Суворин начал набирать номер.
– Где сейчас дочь Рапавы? – спросил Арсеньев.
– Я велел Бунину отвезти ее домой. Я договорился о ее охране. Она не в лучшей форме.
– Ты, полагаю, это видел? – Арсеньев достал из кармана на спинке сиденья последний номер газеты «Аврора». Суворину сразу же бросился в глаза заголовок: «Насилие неизбежно».
– Я слышал в новостях.
– Ты можешь себе представить, с каким удовольствием это прочитали в…
– Готово. – Суворин протянул телефон.
– Сергей? – сказал Арсеньев. – Это я. Слушай. Ты можешь соединить меня с президентом?.. Правильно. Второй номер. – Он прикрыл рукой микрофон. – Ну, иди. Хотя нет. Подожди. Скажи, что тебе нужно.
Суворин развел руками. Он не знал, с чего начать.

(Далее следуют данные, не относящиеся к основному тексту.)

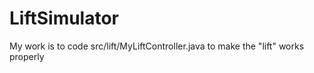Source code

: # LiftSimulator
My work is to code src/lift/MyLiftController.java to make the "lift" works properly
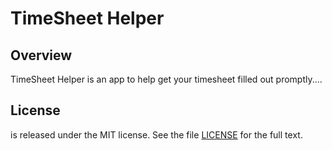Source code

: TimeSheet Helper
=========================

## Overview

TimeSheet Helper is an app to help get your timesheet filled out promptly....

## License

is released under the MIT license.  See the file [LICENSE](https://raw.github.com/RallyApps/AppTemplate/master/LICENSE) for the full text.
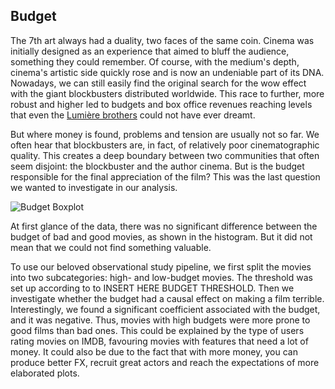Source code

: <script>
import { base } from "$app/paths";
</script>

<section class="justify">

## Budget

The 7th art always had a duality, two faces of the same coin. Cinema was initially designed as an experience that aimed to bluff the audience, something they could remember. Of course, with the medium's depth, cinema's artistic side quickly rose and is now an undeniable part of its DNA. Nowadays, we can still easily find the original search for the wow effect with the giant blockbusters distributed worldwide. This race to further, more robust and higher led to budgets and box office revenues reaching levels that even the [Lumière brothers](https://blog.scienceandmediamuseum.org.uk/the-lumiere-brothers-pioneers-of-cinema-and-colour-photography/) could not have ever dreamt. 

But where money is found, problems and tension are usually not so far. We often hear that blockbusters are, in fact, of relatively poor cinematographic quality. This creates a deep boundary between two communities that often seem disjoint: the blockbuster and the author cinema. But is the budget responsible for the final appreciation of the film? This was the last question we wanted to investigate in our analysis.

![Budget Boxplot]({base}/plots/budget_histplot.png)

At first glance of the data, there was no significant difference between the budget of bad and good movies, as shown in the histogram. But it did not mean that we could not find something valuable.


To use our beloved observational study pipeline, we first split the movies into two subcategories: high- and low-budget movies. The threshold was set up according to to INSERT HERE BUDGET THRESHOLD. Then we investigate whether the budget had a causal effect on making a film terrible. Interestingly, we found a significant coefficient associated with the budget, and it was negative. Thus, movies with high budgets were more prone to good films than bad ones. This could be explained by the type of users rating movies on IMDB, favouring movies with features that need a lot of money. It could also be due to the fact that with more money, you can produce better FX, recruit great actors and reach the expectations of more elaborated plots.

</section>

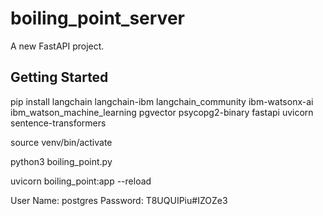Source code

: # boiling_point_server

A new FastAPI project.

## Getting Started

pip install langchain langchain-ibm langchain_community ibm-watsonx-ai ibm_watson_machine_learning pgvector psycopg2-binary fastapi uvicorn sentence-transformers

source venv/bin/activate

python3 boiling_point.py

uvicorn boiling_point:app --reload

User Name: postgres
Password: T8UQUIPiu#IZOZe3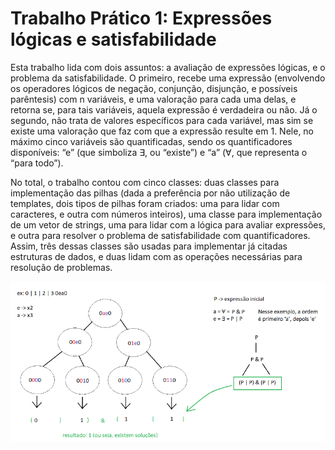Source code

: # Trabalho Prático 1: Expressões lógicas e satisfabilidade

Esta trabalho lida com dois assuntos: a avaliação de expressões lógicas, e o problema da
satisfabilidade. O primeiro, recebe uma expressão (envolvendo os operadores lógicos de negação,
conjunção, disjunção, e possíveis parêntesis) com n variáveis, e uma valoração para cada uma
delas, e retorna se, para tais variáveis, aquela expressão é verdadeira ou não. Já o segundo, não
trata de valores específicos para cada variável, mas sim se existe uma valoração que faz com que
a expressão resulte em 1. Nele, no máximo cinco variáveis são quantificadas, sendo os
quantificadores disponíveis: “e” (que simboliza ∃, ou “existe”) e “a” (∀, que representa o “para
todo”).

No total, o trabalho contou com cinco classes: duas classes para implementação das pilhas (dada
a preferência por não utilização de templates, dois tipos de pilhas foram criados: uma para lidar
com caracteres, e outra com números inteiros), uma classe para implementação de um vetor de
strings, uma para lidar com a lógica para avaliar expressões, e outra para resolver o problema de
satisfabilidade com quantificadores. Assim, três dessas classes são usadas para implementar já
citadas estruturas de dados, e duas lidam com as operações necessárias para resolução de
problemas.

![Alt text](image.png)
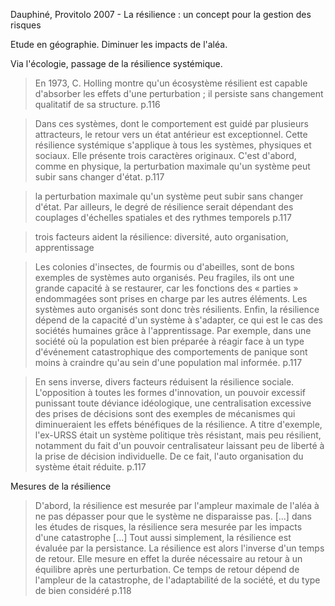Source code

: Dauphiné, Provitolo 2007 - La résilience : un concept pour la gestion des risques

Etude en géographie.
Diminuer les impacts de l'aléa.

Via l'écologie, passage de la résilience systémique.

> En 1973, C. Holling montre qu'un écosystème résilient est capable d'absorber les effets d'une perturbation ; il persiste sans changement qualitatif de sa structure.
p.116

> Dans ces systèmes, dont le comportement est guidé par plusieurs attracteurs, le retour vers un état antérieur est
exceptionnel. Cette résilience systémique s'applique à tous les systèmes, physiques et sociaux. Elle présente trois caractères originaux. C'est d'abord, comme en physique, la perturbation maximale qu'un système peut subir sans changer
d'état.
p.117

> la perturbation maximale qu'un système peut subir sans changer d'état. Par ailleurs, le degré de résilience serait dépendant des couplages d'échelles spatiales et des rythmes temporels
p.117

> trois facteurs aident la résilience: diversité, auto organisation, apprentissage

> Les colonies d'insectes, de fourmis ou d'abeilles, sont de bons exemples de systèmes auto organisés. Peu fragiles, ils ont une grande capacité à se restaurer, car les fonctions des « parties » endommagées sont prises en
charge par les autres éléments. Les systèmes auto organisés sont donc très résilients. Enfin, la résilience dépend de la capacité d'un système à s'adapter, ce
qui est le cas des sociétés humaines grâce à l'apprentissage. Par exemple, dans une société où la population est bien préparée à réagir face à un type d'événement catastrophique des comportements de panique sont moins à craindre qu'au sein d'une population mal informée.
 p.117

 > En sens inverse, divers facteurs réduisent la résilience sociale. L'opposition à toutes les formes d'innovation, un pouvoir excessif punissant toute
déviance idéologique, une centralisation excessive des prises de décisions sont des exemples de mécanismes qui diminueraient les effets bénéfiques de la résilience. A titre d'exemple, l'ex-URSS était un système politique très
résistant, mais peu résilient, notamment du fait d'un pouvoir centralisateur laissant peu de liberté à la prise de décision individuelle. De ce fait, l'auto organisation du système était réduite.
p.117


Mesures de la résilience

> D'abord, la résilience est mesurée par l'ampleur maximale de l'aléa à ne pas dépasser pour que le système ne disparaisse pas.
[...]
dans les études de risques, la
résilience sera mesurée par les impacts d'une catastrophe
[...]
Tout aussi simplement, la résilience est évaluée par la persistance. La résilience est alors l'inverse d'un temps de retour. Elle mesure en effet la durée nécessaire au retour à un équilibre après une perturbation. Ce temps de retour dépend de l'ampleur de la catastrophe, de l'adaptabilité de la société, et du type de bien considéré
p.118

>
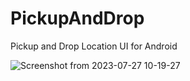 # PickupAndDrop
Pickup and Drop Location UI for Android

![Screenshot from 2023-07-27 10-19-27](https://github.com/spss20/PickupAndDrop/assets/29224720/5c09dc97-daf6-43dd-b482-1ecfae0376ec)

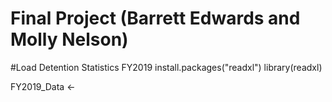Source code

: # Final Project (Barrett Edwards and Molly Nelson) 

#Load Detention Statistics FY2019 
install.packages("readxl")
library(readxl)            

FY2019_Data <-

– Хорошо бы милиции проверить всех Сафоновых в Архангельске к моему приезду. Это прежде всего. Нужно, чтобы меня встретили на аэродроме. Мне потребуется транспорт. И место, где остановиться.
– Сделаем. Будь осторожен, Феликс. Надеюсь… – Но Суворин так и не узнал, на что надеялся полковник, потому что Арсеньев вдруг предупреждающе поднял палец. – Да. Я готов. – Он задержал дыхание и выдавил из себя улыбку. Если бы он мог встать и отдать честь, он бы это сделал. – Добрый день и вам, Борис Николаевич…
Суворин бесшумно вылез из машины.
Заправщик уже залил топливо, шланг убрали. Радужные пятна поблескивали в лужах под крыльями. Вблизи помятый и тронутый ржавчиной «Туполев» выглядел еще старше, чем издали. Лет сорок, скорее всего. Старше самого Суворина. Господи, ну и ржавое корыто!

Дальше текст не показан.